:: Data ::

===

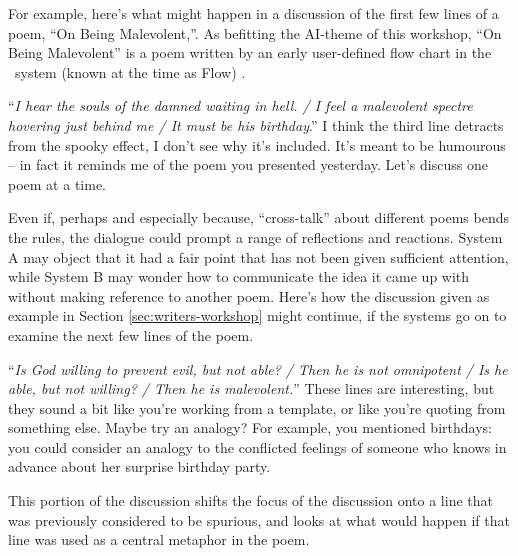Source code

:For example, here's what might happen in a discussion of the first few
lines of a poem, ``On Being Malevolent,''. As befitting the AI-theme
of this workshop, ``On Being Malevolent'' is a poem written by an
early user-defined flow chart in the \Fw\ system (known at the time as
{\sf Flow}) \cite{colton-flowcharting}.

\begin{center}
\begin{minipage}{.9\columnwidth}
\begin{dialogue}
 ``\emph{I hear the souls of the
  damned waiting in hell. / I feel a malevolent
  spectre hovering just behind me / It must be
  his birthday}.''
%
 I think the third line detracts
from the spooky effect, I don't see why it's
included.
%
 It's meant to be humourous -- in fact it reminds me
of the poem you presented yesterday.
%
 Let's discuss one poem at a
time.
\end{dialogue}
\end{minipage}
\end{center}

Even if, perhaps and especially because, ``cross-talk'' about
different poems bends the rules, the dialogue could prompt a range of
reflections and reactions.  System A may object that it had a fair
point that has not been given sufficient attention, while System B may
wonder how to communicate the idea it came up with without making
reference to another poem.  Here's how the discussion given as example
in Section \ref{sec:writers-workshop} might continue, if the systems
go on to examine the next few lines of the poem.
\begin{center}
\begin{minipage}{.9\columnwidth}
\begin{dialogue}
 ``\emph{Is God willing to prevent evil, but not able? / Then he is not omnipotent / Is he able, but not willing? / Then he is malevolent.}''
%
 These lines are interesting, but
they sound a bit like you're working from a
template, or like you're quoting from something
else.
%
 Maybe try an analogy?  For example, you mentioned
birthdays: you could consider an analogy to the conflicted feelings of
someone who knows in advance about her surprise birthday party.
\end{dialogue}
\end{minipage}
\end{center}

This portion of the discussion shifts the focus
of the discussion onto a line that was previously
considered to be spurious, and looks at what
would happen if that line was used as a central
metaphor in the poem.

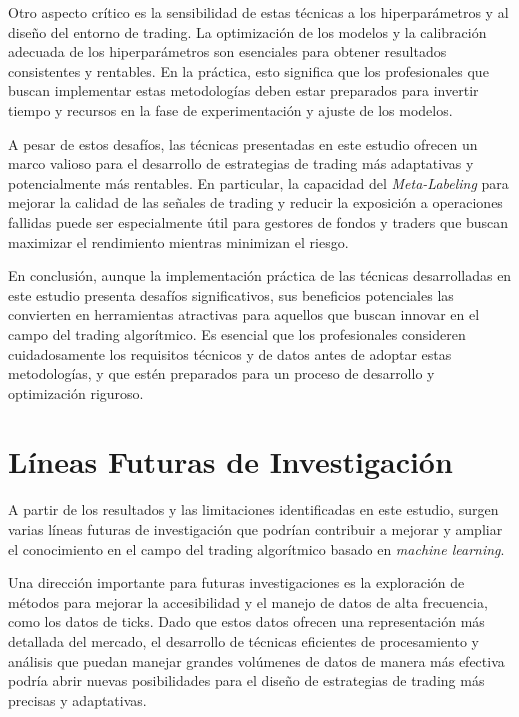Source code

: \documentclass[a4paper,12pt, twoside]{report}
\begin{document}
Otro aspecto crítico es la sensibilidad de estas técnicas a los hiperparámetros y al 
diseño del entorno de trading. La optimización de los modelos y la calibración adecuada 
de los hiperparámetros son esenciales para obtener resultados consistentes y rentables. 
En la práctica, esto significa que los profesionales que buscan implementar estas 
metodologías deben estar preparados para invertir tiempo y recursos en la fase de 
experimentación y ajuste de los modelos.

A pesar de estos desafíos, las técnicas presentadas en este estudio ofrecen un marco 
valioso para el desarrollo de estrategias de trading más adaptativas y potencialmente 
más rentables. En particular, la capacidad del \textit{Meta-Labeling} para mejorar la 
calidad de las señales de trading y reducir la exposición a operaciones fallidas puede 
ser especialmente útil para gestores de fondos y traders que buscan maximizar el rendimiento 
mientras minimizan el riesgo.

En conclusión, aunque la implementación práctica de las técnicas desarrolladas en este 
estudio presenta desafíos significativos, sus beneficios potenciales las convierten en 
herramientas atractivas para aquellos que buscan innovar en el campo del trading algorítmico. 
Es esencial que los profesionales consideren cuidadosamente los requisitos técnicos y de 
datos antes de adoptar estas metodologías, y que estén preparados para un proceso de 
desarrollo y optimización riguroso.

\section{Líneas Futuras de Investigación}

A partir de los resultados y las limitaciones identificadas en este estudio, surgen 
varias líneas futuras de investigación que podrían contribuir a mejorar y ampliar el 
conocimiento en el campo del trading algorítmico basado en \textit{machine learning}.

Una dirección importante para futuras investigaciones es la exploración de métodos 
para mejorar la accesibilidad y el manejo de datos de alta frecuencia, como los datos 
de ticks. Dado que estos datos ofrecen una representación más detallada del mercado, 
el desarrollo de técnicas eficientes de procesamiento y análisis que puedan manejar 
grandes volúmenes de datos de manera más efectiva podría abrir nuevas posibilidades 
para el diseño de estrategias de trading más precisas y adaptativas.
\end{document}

===

Everything in the records should be repeated exactly except the images.

:: Problem solution ::
Source code

:For example, here's what might happen in a discussion of the first few
lines of a poem, ``On Being Malevolent,''. As befitting the AI-theme
of this workshop, ``On Being Malevolent'' is a poem written by an
early user-defined flow chart in the \Fw\ system (known at the time as
{\sf Flow}) \cite{colton-flowcharting}.

\begin{center}
\begin{minipage}{.9\columnwidth}
\begin{dialogue}
 ``\emph{I hear the souls of the
  damned waiting in hell. / I feel a malevolent
  spectre hovering just behind me / It must be
  his birthday}.''
%
 I think the third line detracts
from the spooky effect, I don't see why it's
included.
%
 It's meant to be humourous -- in fact it reminds me
of the poem you presented yesterday.
%
 Let's discuss one poem at a
time.
\end{dialogue}
\end{minipage}
\end{center}

Even if, perhaps and especially because, ``cross-talk'' about
different poems bends the rules, the dialogue could prompt a range of
reflections and reactions.  System A may object that it had a fair
point that has not been given sufficient attention, while System B may
wonder how to communicate the idea it came up with without making
reference to another poem.  Here's how the discussion given as example
in Section \ref{sec:writers-workshop} might continue, if the systems
go on to examine the next few lines of the poem.
\begin{center}
\begin{minipage}{.9\columnwidth}
\begin{dialogue}
 ``\emph{Is God willing to prevent evil, but not able? / Then he is not omnipotent / Is he able, but not willing? / Then he is malevolent.}''
%
 These lines are interesting, but
they sound a bit like you're working from a
template, or like you're quoting from something
else.
%
 Maybe try an analogy?  For example, you mentioned
birthdays: you could consider an analogy to the conflicted feelings of
someone who knows in advance about her surprise birthday party.
\end{dialogue}
\end{minipage}
\end{center}

This portion of the discussion shifts the focus
of the discussion onto a line that was previously
considered to be spurious, and looks at what
would happen if that line was used as a central
metaphor in the poem.

Source code

: \documentclass[a4paper,12pt, twoside]{report}
\begin{document}
Otro aspecto crítico es la sensibilidad de estas técnicas a los hiperparámetros y al 
diseño del entorno de trading. La optimización de los modelos y la calibración adecuada 
de los hiperparámetros son esenciales para obtener resultados consistentes y rentables. 
En la práctica, esto significa que los profesionales que buscan implementar estas 
metodologías deben estar preparados para invertir tiempo y recursos en la fase de 
experimentación y ajuste de los modelos.

A pesar de estos desafíos, las técnicas presentadas en este estudio ofrecen un marco 
valioso para el desarrollo de estrategias de trading más adaptativas y potencialmente 
más rentables. En particular, la capacidad del \textit{Meta-Labeling} para mejorar la 
calidad de las señales de trading y reducir la exposición a operaciones fallidas puede 
ser especialmente útil para gestores de fondos y traders que buscan maximizar el rendimiento 
mientras minimizan el riesgo.

En conclusión, aunque la implementación práctica de las técnicas desarrolladas en este 
estudio presenta desafíos significativos, sus beneficios potenciales las convierten en 
herramientas atractivas para aquellos que buscan innovar en el campo del trading algorítmico. 
Es esencial que los profesionales consideren cuidadosamente los requisitos técnicos y de 
datos antes de adoptar estas metodologías, y que estén preparados para un proceso de 
desarrollo y optimización riguroso.

\section{Líneas Futuras de Investigación}

A partir de los resultados y las limitaciones identificadas en este estudio, surgen 
varias líneas futuras de investigación que podrían contribuir a mejorar y ampliar el 
conocimiento en el campo del trading algorítmico basado en \textit{machine learning}.

Una dirección importante para futuras investigaciones es la exploración de métodos 
para mejorar la accesibilidad y el manejo de datos de alta frecuencia, como los datos 
de ticks. Dado que estos datos ofrecen una representación más detallada del mercado, 
el desarrollo de técnicas eficientes de procesamiento y análisis que puedan manejar 
grandes volúmenes de datos de manera más efectiva podría abrir nuevas posibilidades 
para el diseño de estrategias de trading más precisas y adaptativas.
\end{document}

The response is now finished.